Examples range from bigger name artists like Cam to newer, less known artists. Before Cam came in and spiced up country music with "Burning House," she was a more folk pop oriented singer and songwriter, as shown on her album, Heartforward, under her full name Camaron Ochs. That folk pop influence continues on her major label country debut, most prominently in tracks like "Hungover on Heartache," "Mayday," and "Village."
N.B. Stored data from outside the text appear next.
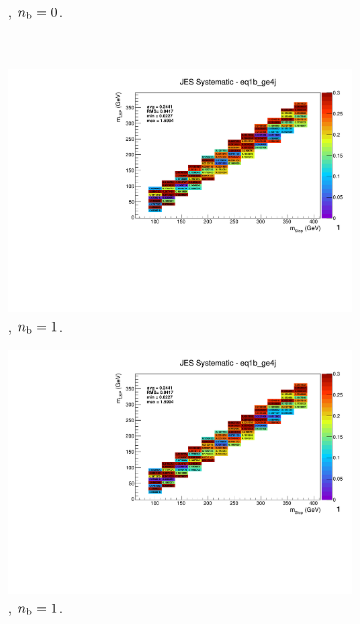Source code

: \begin{figure}[ht!]
\begin{subfigure}[b]{0.32\textwidth}
    \caption{\njhigh, $n_{\text{b}} = 0$.}
    \label{fig:sms-jes-tdegen-ge4j-0b}
  \end{subfigure}\\
  \begin{subfigure}[b]{0.32\textwidth}
    \includegraphics[width=\textwidth, page=12]{Figs/sms/t2degen/v19/systs_v2/T2_4body_JES_eq1b_ge4j.pdf}
    \caption{\njhigh, $n_{\text{b}} = 1$.}
  \end{subfigure}
  \begin{subfigure}[b]{0.32\textwidth}
    \includegraphics[width=\textwidth, page=8]{Figs/sms/t2degen/v19/systs_v2/T2_4body_JES_eq1b_ge4j.pdf}
    \caption{\njhigh, $n_{\text{b}} = 1$.}
  \end{subfigure}
  \begin{subfigure}[b]{0.32\textwidth}

\end{subfigure}
\end{figure}
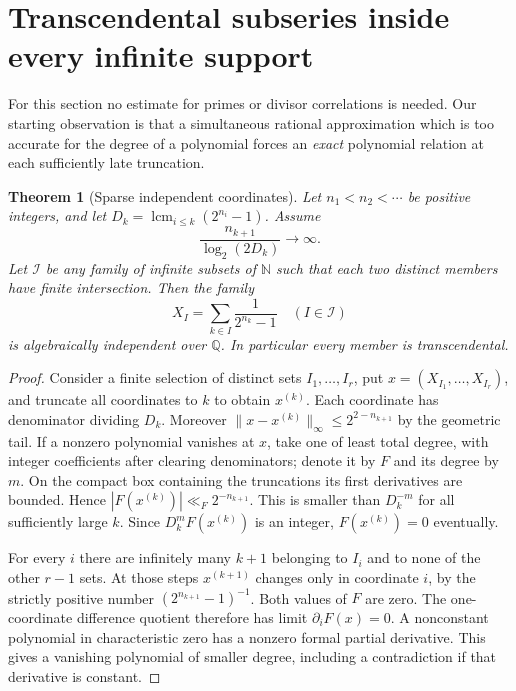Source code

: \documentclass[11pt,letterpaper]{article}
\newtheorem{theorem}{Theorem}[section]
\newcommand{\Q}{\mathbb Q}
\newcommand{\N}{\mathbb N}
\begin{document}
\section{Transcendental subseries inside every infinite support}\label{sec:lacunary}
For this section no estimate for primes or divisor correlations is needed.
Our starting observation is that a simultaneous rational approximation
which is too accurate for the degree of a polynomial forces an
\emph{exact} polynomial relation at each sufficiently late truncation.

\begin{theorem}[Sparse independent coordinates]\label{thm:algfamily}
Let $n_1<n_2<\cdots$ be positive integers, and let
$D_k=\operatorname{lcm}_{i\le k}(2^{n_i}-1)$. Assume
\[
 \frac{n_{k+1}}{\log_2(2D_k)}\longrightarrow\infty.
\]
Let $\mathcal I$ be any family of infinite subsets of $\N$ such that
each two distinct members have finite intersection. Then the family
\[
 X_I=\sum_{k\in I}\frac1{2^{n_k}-1}\quad (I\in\mathcal I)
\]
is algebraically independent over $\Q$. In particular every member
is transcendental.
\end{theorem}
\begin{proof}
Consider a finite selection of distinct sets $I_1,\ldots,I_r$, put
$x=(X_{I_1},\ldots,X_{I_r})$, and truncate all coordinates to $k$ to
obtain $x^{(k)}$. Each coordinate has denominator dividing $D_k$.
Moreover $\|x-x^{(k)}\|_\infty\le2^{2-n_{k+1}}$ by the geometric tail.
If a nonzero polynomial vanishes at $x$, take one of least total degree,
with integer coefficients after clearing denominators; denote it by $F$
and its degree by $m$. On the compact box containing the truncations
its first derivatives are bounded. Hence $|F(x^{(k)})|\ll_F2^{-n_{k+1}}$.
This is smaller than $D_k^{-m}$ for all sufficiently large $k$.
Since $D_k^m F(x^{(k)})$ is an integer, $F(x^{(k)})=0$ eventually.

For every $i$ there are infinitely many $k+1$ belonging to $I_i$
and to none of the other $r-1$ sets. At those steps $x^{(k+1)}$
changes only in coordinate $i$, by the strictly positive number
$(2^{n_{k+1}}-1)^{-1}$. Both values of $F$ are zero. The one-coordinate
difference quotient therefore has limit $\partial_iF(x)=0$.
A nonconstant polynomial in characteristic zero has a nonzero formal
partial derivative. This gives a vanishing polynomial of smaller degree,
including a contradiction if that derivative is constant.
\end{proof}
\end{document}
On the smaller artist scale, folk pop with a hint of country seems to be a way for female country artists to appeal to both the acoustic pop and country lovers. Recently signed to Interscope, Elizabeth Huett played with folk-pop sounds on her first independent single after leaving Taylor Swift's Speak Now Tour, titled "Never Know." Singer/songwriter Katie Stump features folky sounds on her new EP Feels Like Home. California-born songwriter Triana Presley has folk pop influence on her new song "Dirt Road Waiting." Canadian teen Tessa Mouzourakis's whole sound is based off of a folk pop and country blend.
All of these artists are not very well known, but are growing fast. Songs like "Dirt Road Waiting" are the kind of songs that will help these artists gain fans and popularity. It has an acoustic feel and folky production, but the lyrics are decidedly country. This style has paid off, and "Dirt Road Waiting" has been named a finalist in a national songwriting competition. They commented that the track was "an anthem for road-trippers and wanderlusts," and has an uptempo tune that was easy to sing along too. The benefit of experimenting more with genres is that artists like Presley and Cam can reach outside of country music for inspiration, and usually come up with songs that appeal to broad audiences.
Country music is always evolving. There are a lot of people who don't like it, but this evolution is a positive one. Folk and country mixing has always produced fine results: just look at John Denver. I know I wouldn't complain if some of these folk-pop-country songs began being played on country radio.